Off the western coast of Norway are sea caves graced by stick figures painted more than 2,000 years ago. Colored red from the iron-oxide pigment used by Bronze Age artists, the figures appear to be in motion, with arms and legs splayed.
Among his travels in Underland: A Deep Time Journey, British nature writer Robert Macfarlane journeys to the remote cave called Kollhellaren on the tip of the island Moskenes to see its dancing figures. To arrive there, Macfarlane crosses a ridge of peaks called the Lofoten Wall, pulls himself out of a snow crevasse into which he had partway plunged, crosses a boulder field through hail and sleet, and eventually enters "the black vault of a cave." Once inside, his eyes seek treasure. "There, there, yes, is a red dancer, scarcely visible but unmistakable ... a dozen or more of them, spectral still but present now, leaping and dancing on the rock ..." Feeling the past artistry telescope into the present moment, Macfarlane cries as he stands "deep in granite and darkness."
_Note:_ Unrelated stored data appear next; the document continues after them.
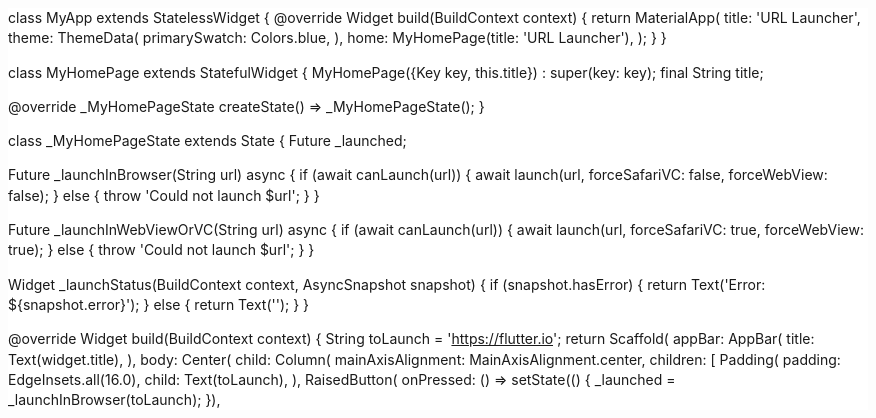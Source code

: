 class MyApp extends StatelessWidget {
  @override
  Widget build(BuildContext context) {
    return MaterialApp(
      title: 'URL Launcher',
      theme: ThemeData(
        primarySwatch: Colors.blue,
      ),
      home: MyHomePage(title: 'URL Launcher'),
    );
  }
}

class MyHomePage extends StatefulWidget {
  MyHomePage({Key key, this.title}) : super(key: key);
  final String title;

  @override
  _MyHomePageState createState() => _MyHomePageState();
}

class _MyHomePageState extends State<MyHomePage> {
  Future<Null> _launched;

  Future<Null> _launchInBrowser(String url) async {
    if (await canLaunch(url)) {
      await launch(url, forceSafariVC: false, forceWebView: false);
    } else {
      throw 'Could not launch $url';
    }
  }

  Future<Null> _launchInWebViewOrVC(String url) async {
    if (await canLaunch(url)) {
      await launch(url, forceSafariVC: true, forceWebView: true);
    } else {
      throw 'Could not launch $url';
    }
  }

  Widget _launchStatus(BuildContext context, AsyncSnapshot<Null> snapshot) {
    if (snapshot.hasError) {
      return Text('Error: ${snapshot.error}');
    } else {
      return Text('');
    }
  }

  @override
  Widget build(BuildContext context) {
    String toLaunch = 'https://flutter.io';
    return Scaffold(
      appBar: AppBar(
        title: Text(widget.title),
      ),
      body: Center(
        child: Column(
          mainAxisAlignment: MainAxisAlignment.center,
          children: <Widget>[
            Padding(
              padding: EdgeInsets.all(16.0),
              child: Text(toLaunch),
            ),
            RaisedButton(
              onPressed: () => setState(() {
                    _launched = _launchInBrowser(toLaunch);
                  }),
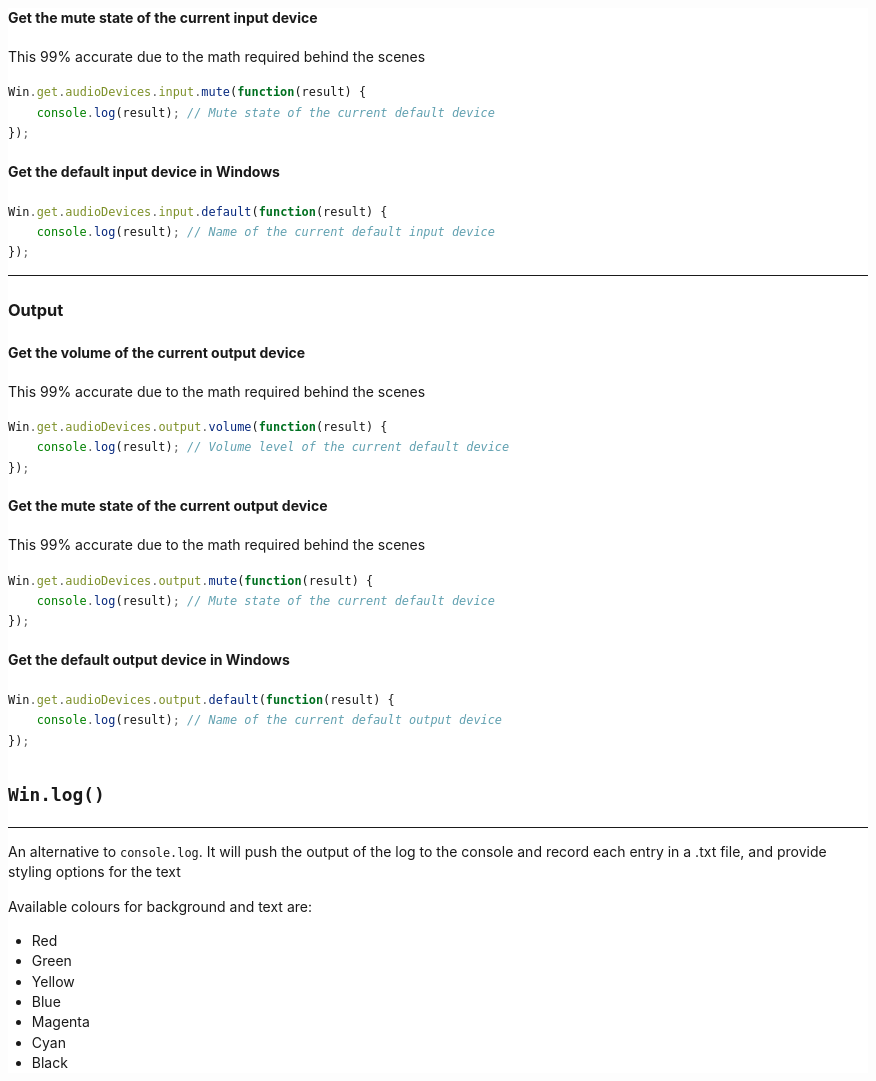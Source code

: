 #### Get the mute state of the current input device
This 99% accurate due to the math required behind the scenes
```javascript
Win.get.audioDevices.input.mute(function(result) {
    console.log(result); // Mute state of the current default device
});
```

#### Get the default input device in Windows

```javascript
Win.get.audioDevices.input.default(function(result) {
    console.log(result); // Name of the current default input device
});
```

---

### Output
#### Get the volume of the current output device
This 99% accurate due to the math required behind the scenes
```javascript
Win.get.audioDevices.output.volume(function(result) {
    console.log(result); // Volume level of the current default device
});
```

#### Get the mute state of the current output device
This 99% accurate due to the math required behind the scenes
```javascript
Win.get.audioDevices.output.mute(function(result) {
    console.log(result); // Mute state of the current default device
});
```

#### Get the default output device in Windows

```javascript
Win.get.audioDevices.output.default(function(result) {
    console.log(result); // Name of the current default output device
});
```


## `Win.log()`
---
An alternative to `console.log`. It will push the output of the log to the console and record each entry in a .txt file, and provide styling options for the text

Available colours for background and text are:

- Red
- Green
- Yellow
- Blue
- Magenta
- Cyan
- Black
In his latest book, Macfarlane explores subterranean spaces with the yearning of a man who feels awe. Descending below the Earth's surface, he says, brings us into the realm of deep time, a chronology "kept by stone, ice, stalactites, seabed sediments and the drift of tectonic plates." In this way, the underland is connected to mystery. Too often that mystery is linked culturally to fear, to entrapment, to death and burial. It is this dark mythology (think Orpheus descending into Hades) that Macfarlane seeks to complicate as he searches for light and knowledge beneath the Earth.